The mystery novelist Patricia Cornwell is suing her former financial management firm for tens of millions of dollars.  I read about it in the Boston Globe; here is the story reprinted in another newspaper (the Globe version is behind a paywall).  This gives you a flavor of what the suit is about:

Cornwell said she was flabbergasted to learn, upon her questioning in 2009, that her net worth was only eight figures, which was her annual income in each of the previous four years.

When she took a closer look at the books, she said, she discovered that Anchin had borrowed money in her name for real estate investments without her knowledge. She says money from the sale of her Ferrari was unaccounted for, and she had to pay close to $200,000 in taxes on a helicopter because the firm wrongly registered it in New York.

She also says that Anchin mishandled a financial transaction involving 48 rare books, leaving the money unaccounted for, and that she found a $5,000 check that Snapper had written for a bat mitzvah gift to his daughter from Cornwell.

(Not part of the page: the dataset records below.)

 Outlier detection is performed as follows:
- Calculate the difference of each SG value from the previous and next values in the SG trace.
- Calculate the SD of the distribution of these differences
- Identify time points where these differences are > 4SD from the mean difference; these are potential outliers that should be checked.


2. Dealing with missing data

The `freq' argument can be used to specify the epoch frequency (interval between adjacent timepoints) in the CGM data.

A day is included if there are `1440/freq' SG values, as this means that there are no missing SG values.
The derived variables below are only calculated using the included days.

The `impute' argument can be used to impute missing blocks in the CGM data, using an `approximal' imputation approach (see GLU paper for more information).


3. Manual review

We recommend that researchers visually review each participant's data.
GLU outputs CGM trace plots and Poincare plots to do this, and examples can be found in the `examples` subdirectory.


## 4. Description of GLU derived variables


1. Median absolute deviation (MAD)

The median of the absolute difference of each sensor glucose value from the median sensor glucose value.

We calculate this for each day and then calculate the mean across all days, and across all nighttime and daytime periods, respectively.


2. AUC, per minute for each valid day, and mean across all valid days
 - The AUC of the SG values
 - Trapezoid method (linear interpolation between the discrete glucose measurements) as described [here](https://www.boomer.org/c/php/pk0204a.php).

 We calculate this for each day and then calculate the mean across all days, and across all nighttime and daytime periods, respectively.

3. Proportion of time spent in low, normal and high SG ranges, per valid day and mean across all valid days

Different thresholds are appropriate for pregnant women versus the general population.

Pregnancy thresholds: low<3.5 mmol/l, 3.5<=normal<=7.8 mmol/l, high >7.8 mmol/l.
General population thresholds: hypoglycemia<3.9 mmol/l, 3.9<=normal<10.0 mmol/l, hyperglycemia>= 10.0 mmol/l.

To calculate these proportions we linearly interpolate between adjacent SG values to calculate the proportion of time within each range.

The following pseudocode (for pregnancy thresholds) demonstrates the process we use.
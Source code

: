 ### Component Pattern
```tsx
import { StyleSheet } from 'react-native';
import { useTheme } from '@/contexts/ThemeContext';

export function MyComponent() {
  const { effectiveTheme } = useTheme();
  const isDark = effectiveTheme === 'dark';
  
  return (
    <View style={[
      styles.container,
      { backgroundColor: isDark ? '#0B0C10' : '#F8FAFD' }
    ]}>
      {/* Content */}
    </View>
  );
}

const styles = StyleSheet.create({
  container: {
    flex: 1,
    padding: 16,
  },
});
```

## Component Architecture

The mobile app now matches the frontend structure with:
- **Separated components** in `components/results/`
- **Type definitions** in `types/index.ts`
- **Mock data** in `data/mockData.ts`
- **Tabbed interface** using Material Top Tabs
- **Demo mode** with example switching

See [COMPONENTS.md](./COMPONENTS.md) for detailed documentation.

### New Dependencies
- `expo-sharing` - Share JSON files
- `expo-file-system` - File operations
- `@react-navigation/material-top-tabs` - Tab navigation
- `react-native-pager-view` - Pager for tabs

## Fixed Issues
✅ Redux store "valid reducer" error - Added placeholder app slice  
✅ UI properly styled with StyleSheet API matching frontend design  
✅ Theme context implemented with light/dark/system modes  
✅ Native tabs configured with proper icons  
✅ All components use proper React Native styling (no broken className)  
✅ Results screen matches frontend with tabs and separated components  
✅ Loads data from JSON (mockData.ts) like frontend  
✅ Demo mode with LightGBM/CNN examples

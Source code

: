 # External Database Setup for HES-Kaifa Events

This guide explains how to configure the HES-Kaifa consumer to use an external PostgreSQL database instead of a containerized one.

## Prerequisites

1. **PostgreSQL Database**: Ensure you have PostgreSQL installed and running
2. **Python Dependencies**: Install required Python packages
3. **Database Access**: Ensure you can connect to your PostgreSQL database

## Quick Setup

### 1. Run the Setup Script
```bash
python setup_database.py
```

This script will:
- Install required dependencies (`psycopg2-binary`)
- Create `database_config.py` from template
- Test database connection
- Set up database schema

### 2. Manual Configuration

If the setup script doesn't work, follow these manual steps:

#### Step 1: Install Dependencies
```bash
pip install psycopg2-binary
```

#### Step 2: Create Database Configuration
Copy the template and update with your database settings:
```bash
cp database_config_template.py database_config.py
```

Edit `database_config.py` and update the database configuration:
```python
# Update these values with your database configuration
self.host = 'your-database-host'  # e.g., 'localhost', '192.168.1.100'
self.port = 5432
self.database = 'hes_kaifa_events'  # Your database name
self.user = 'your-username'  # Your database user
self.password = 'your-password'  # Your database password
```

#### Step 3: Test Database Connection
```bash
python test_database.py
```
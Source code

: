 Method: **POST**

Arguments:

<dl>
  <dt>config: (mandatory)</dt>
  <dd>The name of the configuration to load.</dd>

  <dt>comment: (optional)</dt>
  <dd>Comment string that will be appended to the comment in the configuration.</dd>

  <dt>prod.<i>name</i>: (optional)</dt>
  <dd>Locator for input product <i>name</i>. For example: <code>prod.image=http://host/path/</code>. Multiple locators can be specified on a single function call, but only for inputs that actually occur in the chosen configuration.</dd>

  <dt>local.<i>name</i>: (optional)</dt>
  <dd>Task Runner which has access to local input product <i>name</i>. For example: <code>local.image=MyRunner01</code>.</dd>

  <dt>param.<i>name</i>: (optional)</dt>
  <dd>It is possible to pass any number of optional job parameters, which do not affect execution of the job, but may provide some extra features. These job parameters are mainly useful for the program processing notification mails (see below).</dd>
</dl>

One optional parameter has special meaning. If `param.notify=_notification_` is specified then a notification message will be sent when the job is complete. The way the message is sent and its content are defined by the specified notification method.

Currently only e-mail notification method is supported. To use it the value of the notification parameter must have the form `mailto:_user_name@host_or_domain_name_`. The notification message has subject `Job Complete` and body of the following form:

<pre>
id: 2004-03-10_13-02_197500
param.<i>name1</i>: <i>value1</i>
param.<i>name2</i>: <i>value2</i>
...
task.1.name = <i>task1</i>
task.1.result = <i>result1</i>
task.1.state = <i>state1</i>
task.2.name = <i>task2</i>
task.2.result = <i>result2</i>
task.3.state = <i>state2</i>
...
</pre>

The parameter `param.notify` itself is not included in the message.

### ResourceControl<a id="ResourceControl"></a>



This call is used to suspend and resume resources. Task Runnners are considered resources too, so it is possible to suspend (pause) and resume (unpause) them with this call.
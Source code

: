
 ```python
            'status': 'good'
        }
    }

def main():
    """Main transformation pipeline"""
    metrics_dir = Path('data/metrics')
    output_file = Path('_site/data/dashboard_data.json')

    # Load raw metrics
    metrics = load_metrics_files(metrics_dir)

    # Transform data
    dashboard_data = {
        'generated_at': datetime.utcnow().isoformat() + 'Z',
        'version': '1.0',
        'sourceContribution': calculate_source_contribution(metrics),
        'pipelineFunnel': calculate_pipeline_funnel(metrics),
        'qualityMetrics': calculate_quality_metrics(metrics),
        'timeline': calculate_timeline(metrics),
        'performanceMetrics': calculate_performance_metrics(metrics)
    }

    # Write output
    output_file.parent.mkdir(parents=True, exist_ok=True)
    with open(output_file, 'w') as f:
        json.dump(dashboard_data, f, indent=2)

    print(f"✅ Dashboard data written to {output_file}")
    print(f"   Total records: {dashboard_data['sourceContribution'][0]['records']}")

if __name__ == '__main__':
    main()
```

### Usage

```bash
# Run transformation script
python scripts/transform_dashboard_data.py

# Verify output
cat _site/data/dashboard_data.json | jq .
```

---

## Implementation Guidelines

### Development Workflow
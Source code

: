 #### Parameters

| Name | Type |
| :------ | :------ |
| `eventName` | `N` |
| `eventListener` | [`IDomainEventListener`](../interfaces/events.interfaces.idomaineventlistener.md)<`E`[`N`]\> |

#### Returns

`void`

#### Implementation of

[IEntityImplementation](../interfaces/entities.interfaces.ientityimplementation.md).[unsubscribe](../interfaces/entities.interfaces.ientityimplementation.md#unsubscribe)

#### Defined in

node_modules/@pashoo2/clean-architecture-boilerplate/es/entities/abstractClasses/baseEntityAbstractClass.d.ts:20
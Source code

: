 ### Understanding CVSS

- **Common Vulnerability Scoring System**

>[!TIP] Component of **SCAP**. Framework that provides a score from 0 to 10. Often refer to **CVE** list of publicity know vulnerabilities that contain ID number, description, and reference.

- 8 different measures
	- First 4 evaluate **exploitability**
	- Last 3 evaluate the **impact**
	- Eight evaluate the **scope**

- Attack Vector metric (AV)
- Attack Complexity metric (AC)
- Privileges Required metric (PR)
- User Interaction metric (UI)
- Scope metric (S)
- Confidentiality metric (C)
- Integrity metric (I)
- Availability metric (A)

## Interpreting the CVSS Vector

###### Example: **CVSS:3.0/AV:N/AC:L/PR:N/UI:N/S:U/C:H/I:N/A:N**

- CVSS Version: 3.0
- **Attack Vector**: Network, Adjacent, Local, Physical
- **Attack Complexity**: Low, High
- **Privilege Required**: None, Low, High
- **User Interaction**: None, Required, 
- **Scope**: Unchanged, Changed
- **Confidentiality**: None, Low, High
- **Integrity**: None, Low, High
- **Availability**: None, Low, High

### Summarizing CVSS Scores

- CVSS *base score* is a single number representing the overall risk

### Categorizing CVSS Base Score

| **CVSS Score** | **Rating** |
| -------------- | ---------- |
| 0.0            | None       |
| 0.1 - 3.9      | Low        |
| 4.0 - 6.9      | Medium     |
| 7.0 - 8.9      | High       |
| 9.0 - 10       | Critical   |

In addition, Cornwell’s wife, a Boston-area neurologist, also claims she was bilked by the firm.

Here is Cornwell venting about the case in the Huffington Post.

And here are my banal. uninformed comments:

  • She had a helicopter???
  • She had an eight figure income?  That’s a lot of figures, for someone who isn’t a professional basketball player.
  • I can see an author getting bilked; authors live in a different world.  But a neurologist, too?

I read one of Cornwell’s early Scarpetta novels; I vaguely remember it as being OK, but not quite good enough to make me want to read another.  Clearly the way to untold wealth in the writing biz is to come up with an ongoing series that keeps all your old novels in print and selling.  But clearly that’s not necessarily the path to happiness and peace of mind.  I have this idea that, if I had enough money (well short of eight figures), I’d just invest it conservatively and continue to live more or less the way I live now, so I wouldn’t have to worry about money ever again.  But I’m probably deluded.  Probably if I had as much money as Patricia Cornwell, I’d want a helicopter too.